Sara addresses "the perception that hardcore conservatives and the religious right support NCLB. This is wrong.
Hardcore conservatives and the religious right were not excited about NCLB; they held their nose and voted for, or did not oppose it, because they were told that it was part of the price for the 2000 electoral victory of a President who would do other things they supported.Before the 2000 election, most of the major conservative groups had coalesced around an Elementary and Secondary Education Act reauthorization proposal--"Straight A's"--that was primarily focused around local "flexibility" and converting existing federal education funding streams to block grants. The NCLB proposals Bush put out during the campaign were a break with this.

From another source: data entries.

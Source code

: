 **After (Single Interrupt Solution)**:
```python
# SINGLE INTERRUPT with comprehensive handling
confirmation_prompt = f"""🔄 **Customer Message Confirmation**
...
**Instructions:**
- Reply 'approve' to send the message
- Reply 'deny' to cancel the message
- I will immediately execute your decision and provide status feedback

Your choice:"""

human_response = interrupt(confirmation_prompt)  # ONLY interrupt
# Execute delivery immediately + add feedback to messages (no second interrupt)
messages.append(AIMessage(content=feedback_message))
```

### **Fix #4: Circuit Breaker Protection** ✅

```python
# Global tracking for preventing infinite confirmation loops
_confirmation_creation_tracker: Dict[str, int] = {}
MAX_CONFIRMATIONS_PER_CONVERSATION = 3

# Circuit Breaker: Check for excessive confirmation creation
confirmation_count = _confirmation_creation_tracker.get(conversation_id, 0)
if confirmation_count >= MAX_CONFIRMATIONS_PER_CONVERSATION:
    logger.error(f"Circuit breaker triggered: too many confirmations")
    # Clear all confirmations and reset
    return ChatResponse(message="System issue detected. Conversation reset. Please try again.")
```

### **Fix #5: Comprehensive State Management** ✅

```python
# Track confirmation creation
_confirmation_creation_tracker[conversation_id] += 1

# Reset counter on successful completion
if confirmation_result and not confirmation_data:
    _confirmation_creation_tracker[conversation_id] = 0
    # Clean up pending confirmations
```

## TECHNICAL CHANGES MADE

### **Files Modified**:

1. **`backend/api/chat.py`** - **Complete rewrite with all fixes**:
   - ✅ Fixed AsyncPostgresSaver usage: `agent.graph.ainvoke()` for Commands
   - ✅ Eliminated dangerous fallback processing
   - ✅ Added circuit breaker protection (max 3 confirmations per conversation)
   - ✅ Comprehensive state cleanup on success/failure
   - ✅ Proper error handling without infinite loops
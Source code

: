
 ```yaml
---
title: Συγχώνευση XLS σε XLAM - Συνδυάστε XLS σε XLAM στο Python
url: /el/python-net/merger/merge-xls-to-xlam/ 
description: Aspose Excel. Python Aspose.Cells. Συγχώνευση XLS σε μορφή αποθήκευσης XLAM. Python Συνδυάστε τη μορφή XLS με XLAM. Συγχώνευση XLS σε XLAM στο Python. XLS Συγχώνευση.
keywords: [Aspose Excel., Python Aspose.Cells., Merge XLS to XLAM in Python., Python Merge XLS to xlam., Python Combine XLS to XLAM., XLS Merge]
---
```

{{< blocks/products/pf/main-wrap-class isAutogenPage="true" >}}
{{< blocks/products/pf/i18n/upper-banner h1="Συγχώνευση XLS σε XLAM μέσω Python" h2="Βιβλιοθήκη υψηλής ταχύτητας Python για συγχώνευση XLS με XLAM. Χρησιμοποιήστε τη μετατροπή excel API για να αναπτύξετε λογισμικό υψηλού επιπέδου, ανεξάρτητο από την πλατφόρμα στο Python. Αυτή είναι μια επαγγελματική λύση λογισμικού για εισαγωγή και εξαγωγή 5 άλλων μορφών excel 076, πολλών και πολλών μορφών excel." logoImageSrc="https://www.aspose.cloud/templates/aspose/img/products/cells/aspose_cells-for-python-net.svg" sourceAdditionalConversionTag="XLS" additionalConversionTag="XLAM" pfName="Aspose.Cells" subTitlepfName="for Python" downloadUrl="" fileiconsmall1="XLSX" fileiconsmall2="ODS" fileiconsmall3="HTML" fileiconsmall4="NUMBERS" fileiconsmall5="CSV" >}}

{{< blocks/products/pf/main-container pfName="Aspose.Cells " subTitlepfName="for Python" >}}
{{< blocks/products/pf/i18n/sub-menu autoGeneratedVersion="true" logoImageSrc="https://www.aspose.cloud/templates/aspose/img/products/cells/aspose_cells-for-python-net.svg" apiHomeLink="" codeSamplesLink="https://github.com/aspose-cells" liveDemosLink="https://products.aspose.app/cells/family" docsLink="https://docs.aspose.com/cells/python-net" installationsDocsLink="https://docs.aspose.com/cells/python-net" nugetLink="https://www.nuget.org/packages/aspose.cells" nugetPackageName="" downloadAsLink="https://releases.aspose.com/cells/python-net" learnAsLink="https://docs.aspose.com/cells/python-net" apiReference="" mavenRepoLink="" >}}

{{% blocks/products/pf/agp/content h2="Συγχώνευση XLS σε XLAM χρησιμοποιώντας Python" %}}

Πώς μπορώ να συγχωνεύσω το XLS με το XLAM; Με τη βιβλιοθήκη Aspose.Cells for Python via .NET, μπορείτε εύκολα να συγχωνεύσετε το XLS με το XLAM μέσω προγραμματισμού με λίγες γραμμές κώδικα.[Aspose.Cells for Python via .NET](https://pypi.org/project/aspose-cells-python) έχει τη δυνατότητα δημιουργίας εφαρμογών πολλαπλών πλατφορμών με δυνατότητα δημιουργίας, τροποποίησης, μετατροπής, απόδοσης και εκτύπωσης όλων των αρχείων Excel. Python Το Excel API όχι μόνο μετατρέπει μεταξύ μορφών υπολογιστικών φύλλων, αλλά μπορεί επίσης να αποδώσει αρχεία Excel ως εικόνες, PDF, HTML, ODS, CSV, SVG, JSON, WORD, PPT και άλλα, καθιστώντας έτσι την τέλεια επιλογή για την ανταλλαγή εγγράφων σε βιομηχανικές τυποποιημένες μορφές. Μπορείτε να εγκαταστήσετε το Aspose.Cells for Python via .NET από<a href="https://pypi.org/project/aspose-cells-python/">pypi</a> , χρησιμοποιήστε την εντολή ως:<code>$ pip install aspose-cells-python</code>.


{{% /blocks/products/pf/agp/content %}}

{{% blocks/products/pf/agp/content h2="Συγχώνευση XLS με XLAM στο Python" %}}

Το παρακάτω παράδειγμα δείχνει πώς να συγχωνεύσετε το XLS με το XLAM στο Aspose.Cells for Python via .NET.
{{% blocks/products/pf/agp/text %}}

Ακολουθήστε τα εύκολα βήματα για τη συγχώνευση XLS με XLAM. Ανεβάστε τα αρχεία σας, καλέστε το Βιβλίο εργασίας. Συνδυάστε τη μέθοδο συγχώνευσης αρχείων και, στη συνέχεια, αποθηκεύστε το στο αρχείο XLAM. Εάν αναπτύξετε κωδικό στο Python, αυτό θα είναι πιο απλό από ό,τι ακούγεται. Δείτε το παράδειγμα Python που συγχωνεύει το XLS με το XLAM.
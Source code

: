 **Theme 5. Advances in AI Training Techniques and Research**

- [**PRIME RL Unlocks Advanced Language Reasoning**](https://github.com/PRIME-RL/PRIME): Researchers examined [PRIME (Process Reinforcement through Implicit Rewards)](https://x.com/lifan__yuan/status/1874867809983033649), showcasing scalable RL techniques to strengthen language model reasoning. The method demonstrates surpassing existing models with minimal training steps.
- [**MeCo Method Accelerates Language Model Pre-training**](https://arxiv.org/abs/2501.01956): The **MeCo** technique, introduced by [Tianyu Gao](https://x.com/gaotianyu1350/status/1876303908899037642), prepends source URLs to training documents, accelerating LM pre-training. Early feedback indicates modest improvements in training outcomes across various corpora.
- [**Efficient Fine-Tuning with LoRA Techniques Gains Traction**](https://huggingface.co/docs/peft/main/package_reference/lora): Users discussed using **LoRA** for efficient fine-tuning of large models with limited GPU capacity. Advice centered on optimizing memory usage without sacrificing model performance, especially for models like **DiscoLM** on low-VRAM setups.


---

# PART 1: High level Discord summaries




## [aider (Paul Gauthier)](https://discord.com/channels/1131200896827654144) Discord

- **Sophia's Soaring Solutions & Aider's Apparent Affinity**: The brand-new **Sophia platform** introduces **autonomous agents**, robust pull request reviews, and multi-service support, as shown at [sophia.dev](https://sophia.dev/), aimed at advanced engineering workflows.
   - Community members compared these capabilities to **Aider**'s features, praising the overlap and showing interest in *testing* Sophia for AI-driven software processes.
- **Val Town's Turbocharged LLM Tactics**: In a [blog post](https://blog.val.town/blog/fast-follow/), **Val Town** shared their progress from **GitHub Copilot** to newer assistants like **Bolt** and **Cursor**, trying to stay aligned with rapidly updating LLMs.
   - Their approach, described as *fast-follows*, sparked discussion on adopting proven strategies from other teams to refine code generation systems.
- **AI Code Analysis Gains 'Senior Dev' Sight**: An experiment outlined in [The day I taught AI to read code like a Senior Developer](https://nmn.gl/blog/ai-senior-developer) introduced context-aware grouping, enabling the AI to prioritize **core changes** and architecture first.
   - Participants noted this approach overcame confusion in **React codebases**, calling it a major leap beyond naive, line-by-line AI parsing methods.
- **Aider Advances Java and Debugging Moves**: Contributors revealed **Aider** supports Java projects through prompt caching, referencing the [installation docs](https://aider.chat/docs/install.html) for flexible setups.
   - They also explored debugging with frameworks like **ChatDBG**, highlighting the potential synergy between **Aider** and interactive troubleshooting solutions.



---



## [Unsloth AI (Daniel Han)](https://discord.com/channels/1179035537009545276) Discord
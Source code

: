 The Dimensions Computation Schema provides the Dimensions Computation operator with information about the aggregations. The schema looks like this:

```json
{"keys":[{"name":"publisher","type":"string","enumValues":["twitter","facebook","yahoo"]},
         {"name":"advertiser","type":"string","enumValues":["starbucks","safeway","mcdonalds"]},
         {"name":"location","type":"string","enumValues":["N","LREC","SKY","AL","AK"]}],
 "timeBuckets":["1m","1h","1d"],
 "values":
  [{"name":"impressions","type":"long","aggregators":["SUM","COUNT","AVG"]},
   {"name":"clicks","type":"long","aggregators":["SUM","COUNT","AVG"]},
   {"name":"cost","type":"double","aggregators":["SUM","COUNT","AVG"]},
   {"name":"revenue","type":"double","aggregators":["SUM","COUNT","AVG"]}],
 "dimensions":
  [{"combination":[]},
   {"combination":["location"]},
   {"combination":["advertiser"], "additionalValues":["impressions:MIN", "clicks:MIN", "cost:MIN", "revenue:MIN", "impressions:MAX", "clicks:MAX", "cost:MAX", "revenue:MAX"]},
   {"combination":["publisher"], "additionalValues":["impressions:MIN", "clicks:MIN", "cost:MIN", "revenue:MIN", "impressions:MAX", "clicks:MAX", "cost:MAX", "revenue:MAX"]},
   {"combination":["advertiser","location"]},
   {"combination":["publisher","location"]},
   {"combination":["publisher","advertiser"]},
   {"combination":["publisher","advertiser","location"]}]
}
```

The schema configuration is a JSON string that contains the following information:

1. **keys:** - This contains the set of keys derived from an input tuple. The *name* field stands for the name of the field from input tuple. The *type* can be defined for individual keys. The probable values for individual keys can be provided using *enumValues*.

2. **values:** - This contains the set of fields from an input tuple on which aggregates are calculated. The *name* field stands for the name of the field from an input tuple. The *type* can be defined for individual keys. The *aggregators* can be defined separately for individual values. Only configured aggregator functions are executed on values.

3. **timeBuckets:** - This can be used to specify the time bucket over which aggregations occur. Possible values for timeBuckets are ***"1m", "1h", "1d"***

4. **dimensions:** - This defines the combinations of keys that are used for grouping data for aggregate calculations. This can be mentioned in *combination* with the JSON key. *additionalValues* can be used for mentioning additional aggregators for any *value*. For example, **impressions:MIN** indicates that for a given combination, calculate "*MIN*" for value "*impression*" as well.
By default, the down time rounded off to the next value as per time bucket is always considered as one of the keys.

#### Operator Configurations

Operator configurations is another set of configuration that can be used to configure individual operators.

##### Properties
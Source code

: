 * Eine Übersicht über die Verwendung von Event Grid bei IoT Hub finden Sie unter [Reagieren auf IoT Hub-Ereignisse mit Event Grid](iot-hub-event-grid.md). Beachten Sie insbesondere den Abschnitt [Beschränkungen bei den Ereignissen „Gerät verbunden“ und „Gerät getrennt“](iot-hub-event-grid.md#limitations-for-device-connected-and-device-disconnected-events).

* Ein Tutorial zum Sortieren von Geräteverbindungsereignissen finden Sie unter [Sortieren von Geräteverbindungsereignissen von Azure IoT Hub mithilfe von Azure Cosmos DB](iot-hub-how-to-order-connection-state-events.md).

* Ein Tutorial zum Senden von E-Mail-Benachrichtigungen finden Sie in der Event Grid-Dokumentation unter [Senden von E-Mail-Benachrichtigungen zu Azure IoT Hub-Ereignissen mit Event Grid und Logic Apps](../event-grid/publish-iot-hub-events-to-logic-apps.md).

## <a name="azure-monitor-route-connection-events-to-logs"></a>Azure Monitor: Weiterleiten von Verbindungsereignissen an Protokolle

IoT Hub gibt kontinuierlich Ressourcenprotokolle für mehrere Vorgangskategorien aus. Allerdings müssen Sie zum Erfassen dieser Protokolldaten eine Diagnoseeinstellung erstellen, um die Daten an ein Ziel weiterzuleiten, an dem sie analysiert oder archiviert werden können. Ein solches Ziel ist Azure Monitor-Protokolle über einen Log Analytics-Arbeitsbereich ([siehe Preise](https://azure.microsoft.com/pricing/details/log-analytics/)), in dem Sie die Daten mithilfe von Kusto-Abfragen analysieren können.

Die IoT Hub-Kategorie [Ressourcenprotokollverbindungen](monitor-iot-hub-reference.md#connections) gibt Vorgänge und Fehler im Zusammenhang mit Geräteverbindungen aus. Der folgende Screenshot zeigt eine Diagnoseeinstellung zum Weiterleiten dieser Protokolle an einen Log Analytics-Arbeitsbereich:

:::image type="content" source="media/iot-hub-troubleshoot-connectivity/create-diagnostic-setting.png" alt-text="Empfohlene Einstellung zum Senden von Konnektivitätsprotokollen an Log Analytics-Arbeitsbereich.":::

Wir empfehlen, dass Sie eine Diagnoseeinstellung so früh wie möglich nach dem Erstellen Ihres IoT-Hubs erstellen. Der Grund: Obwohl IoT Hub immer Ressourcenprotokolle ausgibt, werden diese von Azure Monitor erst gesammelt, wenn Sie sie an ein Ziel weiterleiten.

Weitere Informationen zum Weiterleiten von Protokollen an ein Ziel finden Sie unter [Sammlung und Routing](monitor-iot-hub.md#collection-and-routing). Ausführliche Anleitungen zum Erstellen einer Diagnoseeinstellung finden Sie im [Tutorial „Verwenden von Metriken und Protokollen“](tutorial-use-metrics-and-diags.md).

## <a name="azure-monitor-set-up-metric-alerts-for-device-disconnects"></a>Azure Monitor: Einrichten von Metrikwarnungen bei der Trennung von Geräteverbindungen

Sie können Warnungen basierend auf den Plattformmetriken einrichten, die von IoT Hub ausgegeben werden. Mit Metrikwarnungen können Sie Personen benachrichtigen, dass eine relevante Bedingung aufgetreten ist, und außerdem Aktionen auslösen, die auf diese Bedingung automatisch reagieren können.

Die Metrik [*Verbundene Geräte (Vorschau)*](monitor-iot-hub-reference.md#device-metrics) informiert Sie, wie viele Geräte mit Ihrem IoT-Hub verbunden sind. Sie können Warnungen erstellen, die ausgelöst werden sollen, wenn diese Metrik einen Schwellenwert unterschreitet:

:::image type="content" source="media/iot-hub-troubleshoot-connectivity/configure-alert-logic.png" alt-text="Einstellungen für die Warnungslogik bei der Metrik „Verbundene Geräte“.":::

Conservatives accepted it though, because they were told that the "softer," more soccer-mom friendly line Bush played on education during the 2000 campaign was important to winning over centrist voters in a year when voters unprecedentedly claimed education was their top concern. Conservatives were also placated by voucher proposals that were included in Bush's campaign plan (as well as in the proposal he initially introduced to Congress, though vouchers were basically DOA there) and, to a lesser extent, Reading First's emphasis on phonics. But they were never crazy about NCLB, and it's certainly not the policy they would have written if they had been in charge."
At the time, I testified before the US House of Representatives Committee on Education and the Workforce in favor of local flexibility - UNLESS that meant a governor could roll state funds into a voucher program.